The text presents sacred geography as an ethical pedagogy: disciplined conduct (jitendriya, śucivrata), remembrance, and low-impact ritual acts (snāna, dāna, śrāddha) performed within a defined landscape (Mathurā-maṇḍala) are described as intensifying moral outcomes (puṇya) and supporting liberation (mokṣa). The narrative logic ties human behavior to place-based responsibility, where rivers and tīrthas function as structured environments for self-regulation and ancestral continuity.
The chapter explicitly references Kārttikā (as a high-merit ritual season), Adityāhāni (Sunday), saṃkrānti (solar transition), and grahaṇa of Candra and Sūrya (lunar/solar eclipses) as times when bathing at specified tīrthas yields heightened results (e.g., rājasūya- or agniṣṭoma-phala analogies).
By centering Pṛthivī as the questioner and presenting Mathurā’s landscape—especially the Yamunā river system—as a network of tīrthas, the text frames terrestrial features as moral infrastructures that sustain social memory (pitṛ-tarpaṇa, śrāddha) and personal discipline. The implied stewardship theme is that the sanctity and efficacy of rites depend on maintaining the integrity of rivers, bathing sites, and groves/fields that constitute the Mathurā-maṇḍala.

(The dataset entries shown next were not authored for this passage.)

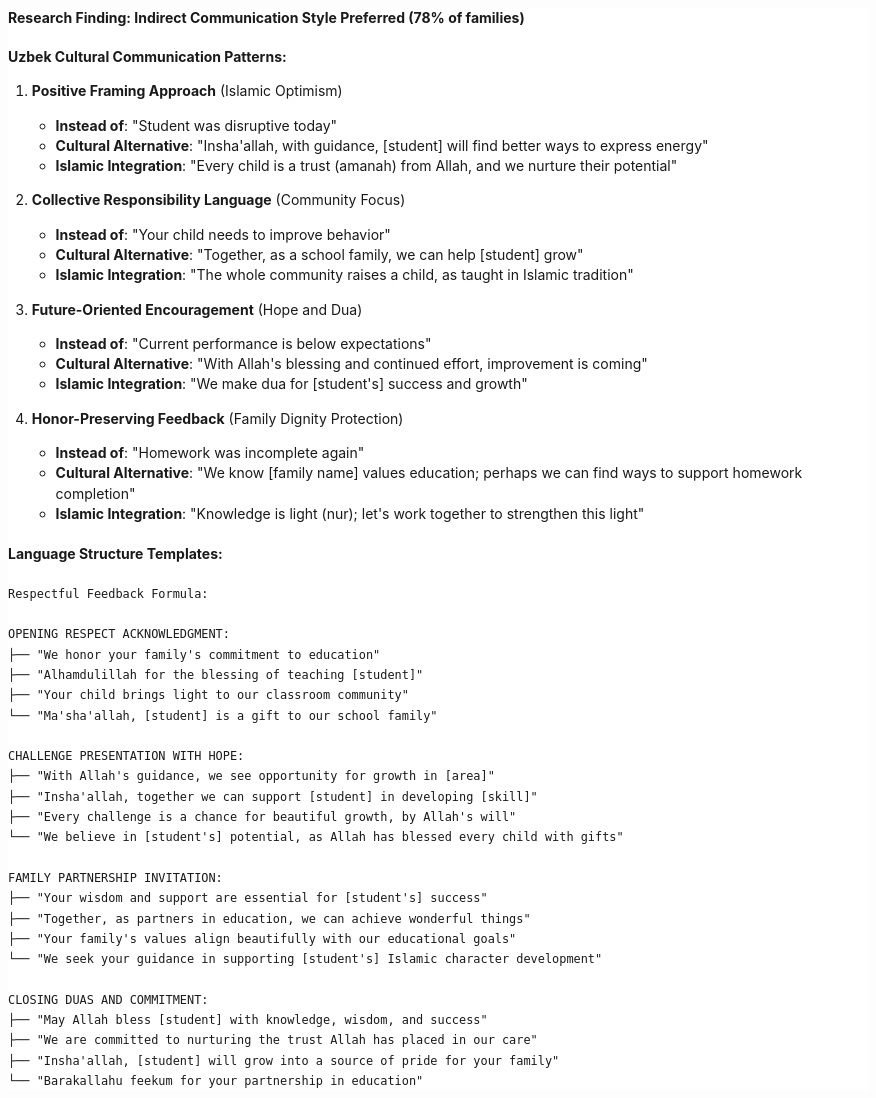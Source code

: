 #### Research Finding: Indirect Communication Style Preferred (78% of families)

**Uzbek Cultural Communication Patterns:**

1. **Positive Framing Approach** (Islamic Optimism)
   - **Instead of**: "Student was disruptive today"
   - **Cultural Alternative**: "Insha'allah, with guidance, [student] will find better ways to express energy"
   - **Islamic Integration**: "Every child is a trust (amanah) from Allah, and we nurture their potential"

2. **Collective Responsibility Language** (Community Focus)
   - **Instead of**: "Your child needs to improve behavior"
   - **Cultural Alternative**: "Together, as a school family, we can help [student] grow"
   - **Islamic Integration**: "The whole community raises a child, as taught in Islamic tradition"

3. **Future-Oriented Encouragement** (Hope and Dua)
   - **Instead of**: "Current performance is below expectations"
   - **Cultural Alternative**: "With Allah's blessing and continued effort, improvement is coming"
   - **Islamic Integration**: "We make dua for [student's] success and growth"

4. **Honor-Preserving Feedback** (Family Dignity Protection)
   - **Instead of**: "Homework was incomplete again"
   - **Cultural Alternative**: "We know [family name] values education; perhaps we can find ways to support homework completion"
   - **Islamic Integration**: "Knowledge is light (nur); let's work together to strengthen this light"

#### Language Structure Templates:
```
Respectful Feedback Formula:

OPENING RESPECT ACKNOWLEDGMENT:
├── "We honor your family's commitment to education"
├── "Alhamdulillah for the blessing of teaching [student]"
├── "Your child brings light to our classroom community"
└── "Ma'sha'allah, [student] is a gift to our school family"

CHALLENGE PRESENTATION WITH HOPE:
├── "With Allah's guidance, we see opportunity for growth in [area]"
├── "Insha'allah, together we can support [student] in developing [skill]"
├── "Every challenge is a chance for beautiful growth, by Allah's will"
└── "We believe in [student's] potential, as Allah has blessed every child with gifts"

FAMILY PARTNERSHIP INVITATION:
├── "Your wisdom and support are essential for [student's] success"
├── "Together, as partners in education, we can achieve wonderful things"
├── "Your family's values align beautifully with our educational goals"
└── "We seek your guidance in supporting [student's] Islamic character development"

CLOSING DUAS AND COMMITMENT:
├── "May Allah bless [student] with knowledge, wisdom, and success"
├── "We are committed to nurturing the trust Allah has placed in our care"
├── "Insha'allah, [student] will grow into a source of pride for your family"
└── "Barakallahu feekum for your partnership in education"
```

The narrative references Yayāti’s royal lineage (as the future kṣatriya embodiment in Dvāpara), Kaṃsa (as a dharma-dūṣaka adversary), Bali (Virocana’s son) in relation to Sūrya worship and the cintāmaṇi episode, Dhruva as an ascetic exemplar linked to Dhruva-tīrtha, and a local social figure Tiṃduka (a nāpita) whose rebirth as a brāhmaṇa is attributed to tīrtha-prabhāva; it also mentions Brahmadatta as ruler of Kāmpilya in Pāñcāla.